[The data]:
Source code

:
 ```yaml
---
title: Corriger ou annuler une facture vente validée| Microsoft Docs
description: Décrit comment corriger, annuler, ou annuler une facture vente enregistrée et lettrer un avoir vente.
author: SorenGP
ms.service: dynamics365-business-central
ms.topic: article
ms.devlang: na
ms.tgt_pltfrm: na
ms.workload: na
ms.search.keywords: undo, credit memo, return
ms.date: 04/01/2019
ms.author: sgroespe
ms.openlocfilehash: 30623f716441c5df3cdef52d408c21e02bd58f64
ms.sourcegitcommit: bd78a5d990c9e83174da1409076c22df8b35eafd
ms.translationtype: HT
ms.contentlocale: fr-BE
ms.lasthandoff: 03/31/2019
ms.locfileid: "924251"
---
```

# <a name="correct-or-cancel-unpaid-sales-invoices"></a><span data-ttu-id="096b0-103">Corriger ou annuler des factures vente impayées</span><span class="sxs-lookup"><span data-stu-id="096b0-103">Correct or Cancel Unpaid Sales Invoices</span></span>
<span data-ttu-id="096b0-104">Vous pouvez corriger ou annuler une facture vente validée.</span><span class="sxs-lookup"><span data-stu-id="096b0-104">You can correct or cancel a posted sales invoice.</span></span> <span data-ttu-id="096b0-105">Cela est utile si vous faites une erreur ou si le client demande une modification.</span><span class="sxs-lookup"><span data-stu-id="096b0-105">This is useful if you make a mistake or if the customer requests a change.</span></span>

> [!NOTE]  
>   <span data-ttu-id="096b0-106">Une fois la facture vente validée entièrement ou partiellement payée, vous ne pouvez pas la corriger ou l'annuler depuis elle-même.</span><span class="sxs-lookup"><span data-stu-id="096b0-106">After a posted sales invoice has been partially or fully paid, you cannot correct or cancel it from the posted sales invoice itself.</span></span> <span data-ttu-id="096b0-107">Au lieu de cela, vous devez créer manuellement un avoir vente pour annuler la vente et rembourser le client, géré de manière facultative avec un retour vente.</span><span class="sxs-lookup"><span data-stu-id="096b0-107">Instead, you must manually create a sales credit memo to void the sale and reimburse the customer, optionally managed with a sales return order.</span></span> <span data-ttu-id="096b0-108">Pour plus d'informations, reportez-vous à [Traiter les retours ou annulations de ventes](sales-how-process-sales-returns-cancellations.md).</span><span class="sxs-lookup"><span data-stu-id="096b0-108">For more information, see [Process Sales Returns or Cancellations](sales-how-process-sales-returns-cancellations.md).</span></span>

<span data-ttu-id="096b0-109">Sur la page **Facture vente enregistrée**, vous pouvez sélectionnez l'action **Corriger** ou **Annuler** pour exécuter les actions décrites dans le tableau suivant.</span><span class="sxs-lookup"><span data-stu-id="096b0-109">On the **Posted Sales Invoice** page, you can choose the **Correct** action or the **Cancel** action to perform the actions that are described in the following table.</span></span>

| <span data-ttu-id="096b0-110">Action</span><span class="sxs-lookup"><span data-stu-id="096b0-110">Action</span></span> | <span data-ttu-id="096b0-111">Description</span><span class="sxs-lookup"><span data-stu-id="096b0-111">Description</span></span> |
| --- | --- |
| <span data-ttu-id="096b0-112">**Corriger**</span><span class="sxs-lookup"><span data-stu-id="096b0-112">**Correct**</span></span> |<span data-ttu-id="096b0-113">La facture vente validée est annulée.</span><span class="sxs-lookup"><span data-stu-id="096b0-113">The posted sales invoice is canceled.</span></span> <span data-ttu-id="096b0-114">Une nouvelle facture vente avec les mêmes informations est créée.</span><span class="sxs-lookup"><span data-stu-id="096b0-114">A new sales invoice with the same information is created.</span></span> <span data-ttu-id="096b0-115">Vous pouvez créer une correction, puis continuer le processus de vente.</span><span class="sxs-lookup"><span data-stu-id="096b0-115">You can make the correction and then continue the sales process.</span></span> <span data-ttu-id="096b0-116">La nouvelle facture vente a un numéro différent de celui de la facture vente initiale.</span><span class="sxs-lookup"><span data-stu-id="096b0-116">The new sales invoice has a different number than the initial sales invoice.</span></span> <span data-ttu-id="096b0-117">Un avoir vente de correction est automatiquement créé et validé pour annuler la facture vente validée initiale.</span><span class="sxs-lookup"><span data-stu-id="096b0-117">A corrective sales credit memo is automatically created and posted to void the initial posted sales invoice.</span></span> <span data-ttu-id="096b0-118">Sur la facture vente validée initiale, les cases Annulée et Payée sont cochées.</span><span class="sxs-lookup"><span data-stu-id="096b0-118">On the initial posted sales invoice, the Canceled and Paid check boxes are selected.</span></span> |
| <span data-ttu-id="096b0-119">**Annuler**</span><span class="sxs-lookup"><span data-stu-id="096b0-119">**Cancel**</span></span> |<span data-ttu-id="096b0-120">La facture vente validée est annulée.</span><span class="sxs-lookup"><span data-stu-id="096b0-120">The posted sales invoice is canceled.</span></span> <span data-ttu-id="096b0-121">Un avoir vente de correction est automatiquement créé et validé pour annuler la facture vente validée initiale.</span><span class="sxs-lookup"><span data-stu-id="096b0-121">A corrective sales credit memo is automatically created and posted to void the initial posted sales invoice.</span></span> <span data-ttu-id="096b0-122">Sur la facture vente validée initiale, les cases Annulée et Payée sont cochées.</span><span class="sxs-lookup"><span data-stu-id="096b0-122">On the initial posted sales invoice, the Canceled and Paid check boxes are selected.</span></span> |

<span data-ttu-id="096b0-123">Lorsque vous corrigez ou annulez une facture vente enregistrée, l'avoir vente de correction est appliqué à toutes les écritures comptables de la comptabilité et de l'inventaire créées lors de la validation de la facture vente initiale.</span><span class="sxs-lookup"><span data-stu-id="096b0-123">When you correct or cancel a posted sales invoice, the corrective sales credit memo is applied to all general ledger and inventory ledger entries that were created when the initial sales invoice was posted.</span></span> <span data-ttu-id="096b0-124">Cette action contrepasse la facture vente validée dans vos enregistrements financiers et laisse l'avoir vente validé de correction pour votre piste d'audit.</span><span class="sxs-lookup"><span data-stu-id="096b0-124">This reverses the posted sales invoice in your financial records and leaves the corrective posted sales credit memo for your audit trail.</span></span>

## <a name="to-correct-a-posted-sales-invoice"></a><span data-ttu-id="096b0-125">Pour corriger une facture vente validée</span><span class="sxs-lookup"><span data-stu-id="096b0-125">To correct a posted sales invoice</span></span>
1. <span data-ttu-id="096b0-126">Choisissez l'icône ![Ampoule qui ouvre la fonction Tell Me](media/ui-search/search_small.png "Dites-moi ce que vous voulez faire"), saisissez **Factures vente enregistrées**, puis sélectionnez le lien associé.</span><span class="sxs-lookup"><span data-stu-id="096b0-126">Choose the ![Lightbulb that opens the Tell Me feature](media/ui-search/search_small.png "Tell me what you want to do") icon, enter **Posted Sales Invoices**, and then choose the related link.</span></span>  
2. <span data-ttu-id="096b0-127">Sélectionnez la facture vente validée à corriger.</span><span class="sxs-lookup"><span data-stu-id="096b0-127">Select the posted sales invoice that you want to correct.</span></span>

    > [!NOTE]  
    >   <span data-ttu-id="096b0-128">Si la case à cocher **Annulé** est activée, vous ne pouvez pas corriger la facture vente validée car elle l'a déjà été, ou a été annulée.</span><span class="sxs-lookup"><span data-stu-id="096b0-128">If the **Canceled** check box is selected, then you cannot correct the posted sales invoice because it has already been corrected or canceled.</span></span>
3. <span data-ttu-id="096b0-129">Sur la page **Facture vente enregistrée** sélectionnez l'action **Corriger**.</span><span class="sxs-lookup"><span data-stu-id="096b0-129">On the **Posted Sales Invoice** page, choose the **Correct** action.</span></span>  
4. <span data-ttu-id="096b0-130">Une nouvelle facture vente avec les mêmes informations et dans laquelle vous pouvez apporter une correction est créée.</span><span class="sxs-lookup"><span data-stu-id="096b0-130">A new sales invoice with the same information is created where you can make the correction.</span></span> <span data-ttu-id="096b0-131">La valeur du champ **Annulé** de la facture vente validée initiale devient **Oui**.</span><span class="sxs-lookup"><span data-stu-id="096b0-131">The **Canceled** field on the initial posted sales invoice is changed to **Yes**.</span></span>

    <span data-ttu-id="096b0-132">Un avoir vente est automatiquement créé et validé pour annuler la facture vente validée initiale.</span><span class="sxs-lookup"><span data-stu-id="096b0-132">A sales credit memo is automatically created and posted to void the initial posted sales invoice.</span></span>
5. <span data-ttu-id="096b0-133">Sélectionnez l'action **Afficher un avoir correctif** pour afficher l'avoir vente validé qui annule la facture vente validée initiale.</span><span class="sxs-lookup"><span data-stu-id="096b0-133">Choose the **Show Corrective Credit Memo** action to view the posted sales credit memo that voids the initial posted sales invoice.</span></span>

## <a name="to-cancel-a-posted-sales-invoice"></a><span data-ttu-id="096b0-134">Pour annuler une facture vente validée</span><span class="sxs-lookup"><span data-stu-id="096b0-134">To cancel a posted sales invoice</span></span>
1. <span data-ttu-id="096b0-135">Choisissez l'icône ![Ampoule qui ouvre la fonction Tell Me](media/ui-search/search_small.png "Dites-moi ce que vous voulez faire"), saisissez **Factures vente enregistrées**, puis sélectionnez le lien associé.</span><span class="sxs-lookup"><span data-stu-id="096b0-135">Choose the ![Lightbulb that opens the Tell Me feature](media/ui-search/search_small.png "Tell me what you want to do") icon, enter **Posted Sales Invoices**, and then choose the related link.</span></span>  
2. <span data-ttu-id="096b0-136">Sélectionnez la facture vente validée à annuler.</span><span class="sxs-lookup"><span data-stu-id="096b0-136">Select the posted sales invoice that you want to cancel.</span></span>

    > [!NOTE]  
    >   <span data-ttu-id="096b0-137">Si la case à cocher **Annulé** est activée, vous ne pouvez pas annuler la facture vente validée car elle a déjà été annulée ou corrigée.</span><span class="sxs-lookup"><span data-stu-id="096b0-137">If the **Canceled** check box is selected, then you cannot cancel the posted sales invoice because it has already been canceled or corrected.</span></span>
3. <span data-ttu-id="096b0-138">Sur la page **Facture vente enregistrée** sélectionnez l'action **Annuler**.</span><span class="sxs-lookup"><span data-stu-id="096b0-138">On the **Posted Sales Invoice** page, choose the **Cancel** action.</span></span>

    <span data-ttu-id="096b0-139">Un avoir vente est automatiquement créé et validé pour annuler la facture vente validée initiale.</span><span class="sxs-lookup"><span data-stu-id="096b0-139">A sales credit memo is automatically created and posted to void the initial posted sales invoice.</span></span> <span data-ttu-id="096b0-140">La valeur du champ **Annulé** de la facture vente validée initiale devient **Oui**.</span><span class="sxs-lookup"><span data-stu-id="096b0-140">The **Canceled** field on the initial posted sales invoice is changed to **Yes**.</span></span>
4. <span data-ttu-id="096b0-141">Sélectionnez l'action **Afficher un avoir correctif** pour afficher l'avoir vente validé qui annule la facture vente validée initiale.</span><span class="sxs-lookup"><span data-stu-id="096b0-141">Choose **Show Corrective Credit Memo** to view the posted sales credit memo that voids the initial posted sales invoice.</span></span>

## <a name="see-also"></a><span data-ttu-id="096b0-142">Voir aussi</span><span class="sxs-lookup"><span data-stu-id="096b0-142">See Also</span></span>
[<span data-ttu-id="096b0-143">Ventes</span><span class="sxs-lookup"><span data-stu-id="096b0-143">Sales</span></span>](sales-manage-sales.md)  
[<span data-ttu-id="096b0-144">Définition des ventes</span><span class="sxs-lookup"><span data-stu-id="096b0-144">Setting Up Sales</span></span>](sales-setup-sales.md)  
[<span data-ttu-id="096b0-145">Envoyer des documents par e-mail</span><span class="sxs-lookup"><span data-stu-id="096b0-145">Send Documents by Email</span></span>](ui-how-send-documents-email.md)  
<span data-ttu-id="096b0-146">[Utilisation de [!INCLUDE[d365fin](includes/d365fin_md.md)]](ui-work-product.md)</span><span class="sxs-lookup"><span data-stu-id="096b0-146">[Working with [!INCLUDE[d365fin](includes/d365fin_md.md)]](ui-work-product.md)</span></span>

[What you are asked to do]: Please show every line of the entries above that contains the word "correctif".

[Answer box]:
5. <span data-ttu-id="096b0-133">Sélectionnez l'action **Afficher un avoir correctif** pour afficher l'avoir vente validé qui annule la facture vente validée initiale.</span><span class="sxs-lookup"><span data-stu-id="096b0-133">Choose the **Show Corrective Credit Memo** action to view the posted sales credit memo that voids the initial posted sales invoice.</span></span>
4. <span data-ttu-id="096b0-141">Sélectionnez l'action **Afficher un avoir correctif** pour afficher l'avoir vente validé qui annule la facture vente validée initiale.</span><span class="sxs-lookup"><span data-stu-id="096b0-141">Choose **Show Corrective Credit Memo** to view the posted sales credit memo that voids the initial posted sales invoice.</span></span>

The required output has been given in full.